■ DIRECTIONS FOR THIS TASK ■
Whenever a picture appears, leave it out while repeating all the other data exactly.

[Records excerpted from a collection]
--- START ---

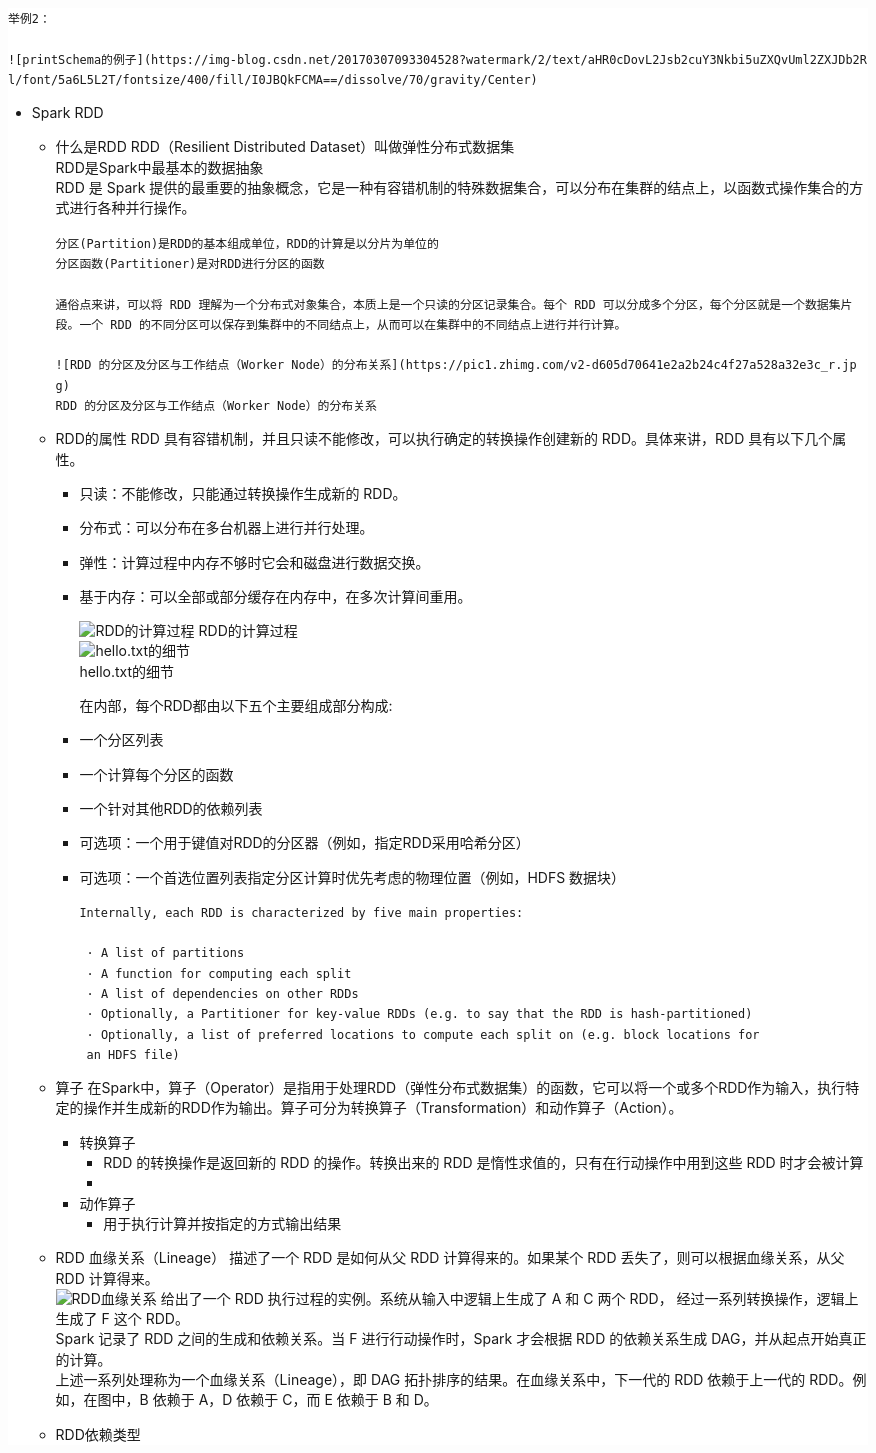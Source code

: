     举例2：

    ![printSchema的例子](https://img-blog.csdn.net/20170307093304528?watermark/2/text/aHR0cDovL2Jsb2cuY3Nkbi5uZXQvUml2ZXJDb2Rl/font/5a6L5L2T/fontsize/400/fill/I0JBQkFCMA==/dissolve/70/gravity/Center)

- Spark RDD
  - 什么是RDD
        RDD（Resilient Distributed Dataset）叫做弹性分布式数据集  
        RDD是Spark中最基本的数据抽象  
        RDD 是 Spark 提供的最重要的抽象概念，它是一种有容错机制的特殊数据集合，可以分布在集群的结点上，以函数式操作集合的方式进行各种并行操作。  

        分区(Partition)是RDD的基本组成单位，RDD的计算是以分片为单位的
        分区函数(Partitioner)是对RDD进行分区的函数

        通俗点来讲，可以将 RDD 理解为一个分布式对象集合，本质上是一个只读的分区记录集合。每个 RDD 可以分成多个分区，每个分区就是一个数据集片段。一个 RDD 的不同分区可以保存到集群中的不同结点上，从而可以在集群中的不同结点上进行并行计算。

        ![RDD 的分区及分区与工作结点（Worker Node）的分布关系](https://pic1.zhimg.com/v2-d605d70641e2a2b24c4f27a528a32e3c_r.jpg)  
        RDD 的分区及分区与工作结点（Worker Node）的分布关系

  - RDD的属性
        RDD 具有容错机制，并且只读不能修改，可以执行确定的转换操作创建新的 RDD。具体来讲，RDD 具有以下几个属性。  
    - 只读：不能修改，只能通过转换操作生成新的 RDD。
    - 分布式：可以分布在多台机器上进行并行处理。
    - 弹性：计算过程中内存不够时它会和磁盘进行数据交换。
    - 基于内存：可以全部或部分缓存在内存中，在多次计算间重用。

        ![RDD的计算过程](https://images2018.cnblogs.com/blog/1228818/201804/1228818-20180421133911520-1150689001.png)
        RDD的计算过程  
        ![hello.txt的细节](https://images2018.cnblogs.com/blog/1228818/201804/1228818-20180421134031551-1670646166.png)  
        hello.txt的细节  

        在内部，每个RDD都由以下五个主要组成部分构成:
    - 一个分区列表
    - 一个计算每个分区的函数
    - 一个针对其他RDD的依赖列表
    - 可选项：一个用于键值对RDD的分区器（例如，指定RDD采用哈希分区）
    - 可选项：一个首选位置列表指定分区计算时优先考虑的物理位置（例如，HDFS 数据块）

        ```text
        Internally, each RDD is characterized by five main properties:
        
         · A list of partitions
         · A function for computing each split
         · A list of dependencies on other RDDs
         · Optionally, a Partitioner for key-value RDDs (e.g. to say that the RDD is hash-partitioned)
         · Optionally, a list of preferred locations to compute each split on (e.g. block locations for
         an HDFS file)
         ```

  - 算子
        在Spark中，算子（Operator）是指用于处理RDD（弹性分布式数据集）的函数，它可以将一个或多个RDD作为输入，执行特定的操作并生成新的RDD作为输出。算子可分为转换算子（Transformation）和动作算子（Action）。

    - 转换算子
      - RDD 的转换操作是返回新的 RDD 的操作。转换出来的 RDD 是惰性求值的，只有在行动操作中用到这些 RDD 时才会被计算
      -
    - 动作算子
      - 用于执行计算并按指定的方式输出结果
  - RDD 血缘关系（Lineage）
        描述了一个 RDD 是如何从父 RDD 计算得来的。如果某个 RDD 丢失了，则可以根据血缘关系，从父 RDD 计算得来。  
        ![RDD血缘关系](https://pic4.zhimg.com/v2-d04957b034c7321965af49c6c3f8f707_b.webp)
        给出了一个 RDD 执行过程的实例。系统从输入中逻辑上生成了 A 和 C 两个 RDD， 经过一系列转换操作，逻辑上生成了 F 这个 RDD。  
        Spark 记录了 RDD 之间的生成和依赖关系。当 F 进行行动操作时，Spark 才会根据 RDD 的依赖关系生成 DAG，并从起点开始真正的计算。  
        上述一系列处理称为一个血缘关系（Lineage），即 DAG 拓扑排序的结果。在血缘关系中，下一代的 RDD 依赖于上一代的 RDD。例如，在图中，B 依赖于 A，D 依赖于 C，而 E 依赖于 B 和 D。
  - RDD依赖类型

--- END ---

■ SOLUTION FOR THIS EXERCISE ■
Source code

:     举例2：

    ![printSchema的例子](https://img-blog.csdn.net/20170307093304528?watermark/2/text/aHR0cDovL2Jsb2cuY3Nkbi5uZXQvUml2ZXJDb2Rl/font/5a6L5L2T/fontsize/400/fill/I0JBQkFCMA==/dissolve/70/gravity/Center)

- Spark RDD
  - 什么是RDD
        RDD（Resilient Distributed Dataset）叫做弹性分布式数据集  
        RDD是Spark中最基本的数据抽象  
        RDD 是 Spark 提供的最重要的抽象概念，它是一种有容错机制的特殊数据集合，可以分布在集群的结点上，以函数式操作集合的方式进行各种并行操作。  

        分区(Partition)是RDD的基本组成单位，RDD的计算是以分片为单位的
        分区函数(Partitioner)是对RDD进行分区的函数

        通俗点来讲，可以将 RDD 理解为一个分布式对象集合，本质上是一个只读的分区记录集合。每个 RDD 可以分成多个分区，每个分区就是一个数据集片段。一个 RDD 的不同分区可以保存到集群中的不同结点上，从而可以在集群中的不同结点上进行并行计算。

        ![RDD 的分区及分区与工作结点（Worker Node）的分布关系](https://pic1.zhimg.com/v2-d605d70641e2a2b24c4f27a528a32e3c_r.jpg)  
        RDD 的分区及分区与工作结点（Worker Node）的分布关系

  - RDD的属性
        RDD 具有容错机制，并且只读不能修改，可以执行确定的转换操作创建新的 RDD。具体来讲，RDD 具有以下几个属性。  
    - 只读：不能修改，只能通过转换操作生成新的 RDD。
    - 分布式：可以分布在多台机器上进行并行处理。
    - 弹性：计算过程中内存不够时它会和磁盘进行数据交换。
    - 基于内存：可以全部或部分缓存在内存中，在多次计算间重用。

        ![RDD的计算过程](https://images2018.cnblogs.com/blog/1228818/201804/1228818-20180421133911520-1150689001.png)
        RDD的计算过程  
        ![hello.txt的细节](https://images2018.cnblogs.com/blog/1228818/201804/1228818-20180421134031551-1670646166.png)  
        hello.txt的细节  

        在内部，每个RDD都由以下五个主要组成部分构成:
    - 一个分区列表
    - 一个计算每个分区的函数
    - 一个针对其他RDD的依赖列表
    - 可选项：一个用于键值对RDD的分区器（例如，指定RDD采用哈希分区）
    - 可选项：一个首选位置列表指定分区计算时优先考虑的物理位置（例如，HDFS 数据块）

        ```text
        Internally, each RDD is characterized by five main properties:
        
         · A list of partitions
         · A function for computing each split
         · A list of dependencies on other RDDs
         · Optionally, a Partitioner for key-value RDDs (e.g. to say that the RDD is hash-partitioned)
         · Optionally, a list of preferred locations to compute each split on (e.g. block locations for
         an HDFS file)
         ```

  - 算子
        在Spark中，算子（Operator）是指用于处理RDD（弹性分布式数据集）的函数，它可以将一个或多个RDD作为输入，执行特定的操作并生成新的RDD作为输出。算子可分为转换算子（Transformation）和动作算子（Action）。

    - 转换算子
      - RDD 的转换操作是返回新的 RDD 的操作。转换出来的 RDD 是惰性求值的，只有在行动操作中用到这些 RDD 时才会被计算
      -
    - 动作算子
      - 用于执行计算并按指定的方式输出结果
  - RDD 血缘关系（Lineage）
        描述了一个 RDD 是如何从父 RDD 计算得来的。如果某个 RDD 丢失了，则可以根据血缘关系，从父 RDD 计算得来。  
        ![RDD血缘关系](https://pic4.zhimg.com/v2-d04957b034c7321965af49c6c3f8f707_b.webp)
        给出了一个 RDD 执行过程的实例。系统从输入中逻辑上生成了 A 和 C 两个 RDD， 经过一系列转换操作，逻辑上生成了 F 这个 RDD。  
        Spark 记录了 RDD 之间的生成和依赖关系。当 F 进行行动操作时，Spark 才会根据 RDD 的依赖关系生成 DAG，并从起点开始真正的计算。  
        上述一系列处理称为一个血缘关系（Lineage），即 DAG 拓扑排序的结果。在血缘关系中，下一代的 RDD 依赖于上一代的 RDD。例如，在图中，B 依赖于 A，D 依赖于 C，而 E 依赖于 B 和 D。
  - RDD依赖类型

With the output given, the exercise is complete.